Most every significant change and most every infuriating development that has been foisted upon us over the past two decades can be directly linked to the endless pursuit of dollars. The powers-that-be that run the game may pretend to care about all of the things that you and I and so many other college football fans care about, but in the end, those powers-that-be have one single charge. That charge is to find creative new ways to make more money. Then find more creative new ways to make more money.
That's why we got the mess that was the BCS and why we're getting a playoff now.
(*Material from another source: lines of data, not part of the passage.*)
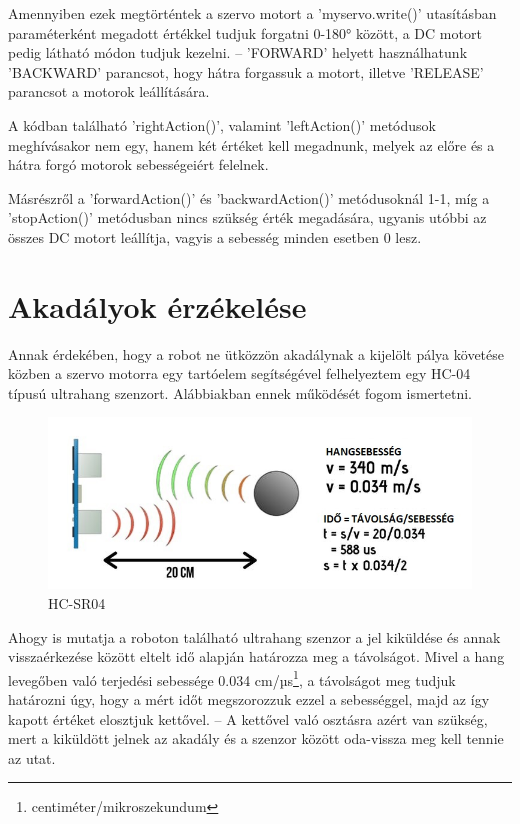 \documentclass[]{thesis-ekf}
\theoremstyle{definition}
\begin{document}
Amennyiben ezek megtörténtek a szervo motort a 'myservo.write()' utasításban paraméterként megadott értékkel tudjuk forgatni 0-180° között, a DC motort pedig  látható módon tudjuk kezelni. -- 'FORWARD' helyett használhatunk 'BACKWARD' parancsot, hogy hátra forgassuk a motort, illetve 'RELEASE' parancsot a motorok leállítására. 

A kódban található 'rightAction()', valamint 'leftAction()' metódusok meghívásakor nem egy, hanem két értéket kell megadnunk, melyek az előre és a hátra forgó motorok sebességeiért felelnek.

Másrészről a 'forwardAction()' és 'backwardAction()' metódusoknál 1-1, míg a 'stopAction()' metódusban nincs szükség érték megadására, ugyanis utóbbi az összes DC motort leállítja, vagyis a sebesség minden esetben 0 lesz.

\section{Akadályok érzékelése}
Annak érdekében, hogy a robot ne ütközzön akadálynak a kijelölt pálya követése közben a szervo motorra egy tartóelem segítségével felhelyeztem egy HC-04 típusú ultrahang szenzort. Alábbiakban ennek működését fogom ismertetni.
\begin{figure} [!h]
	\includegraphics[width=\columnwidth]{images/ultrasonic}
	\caption{HC-SR04}
	\label{ultrahang}
\end{figure}

Ahogy  is mutatja a roboton található ultrahang szenzor a jel kiküldése és annak visszaérkezése között eltelt idő alapján határozza meg a távolságot\cite{Ultrahang_Szenzor}. Mivel a hang levegőben való terjedési sebessége 0.034 cm/µs\footnote{centiméter/mikroszekundum}, a távolságot meg tudjuk határozni úgy, hogy a mért időt megszorozzuk ezzel a sebességgel, majd az így kapott értéket elosztjuk kettővel. -- A kettővel való osztásra azért van szükség, mert a kiküldött jelnek az akadály és a szenzor között oda-vissza meg kell tennie az utat.
\end{document}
That's why teams are playing in conferences that they have no earthly business playing in and why Notre Dame has halfway sold their independent soul to, of all places, the ACC. That's why ever-more teams are wearing ever-more ridiculous uniforms, why grand old rivalries are being tossed aside like so much trash, why college football is inching ever closer to being precisely the thing that every true college football fan does not want it to be: The NFL.
Beano saw all of this. But Beano, unlike so many others, was actually willing to talk about it. He lived in reality, yes, and he knew the demands of the dollars must and will ultimately be met.
Yet his wisdom and his knowledge, voiced via that wonderful podcast and via any other outlet he could find, at least gave us all pause—at least made us stop and think about where we're headed, where this game is going, and what will happen will the bubble invariably bursts.
Yes, what Beano had was perspective. True perspective. Unmatched perspective.
He watched the game grow up. He saw how it evolved. He was witness to its meteoric rise in the television era, and witness, too, to its slow but steady march to both fortune and destruction.
He didn't have all the answers, but he had a lot of them.
And now that he's gone, I can't help but wonder where those answers will come from now, or if anyone can possibly step into that role that Beano fashioned for himself: Protector of the game, steward of the game, "cardinal of college football."
He was an unconventional great one, to be sure, and he could be an acerbic great one, as well. But he was a great one nonetheless.
College football gave much to Beano Cook, but he gave plenty in return.
We’ll never have another one like him. And that’s a shame for us all.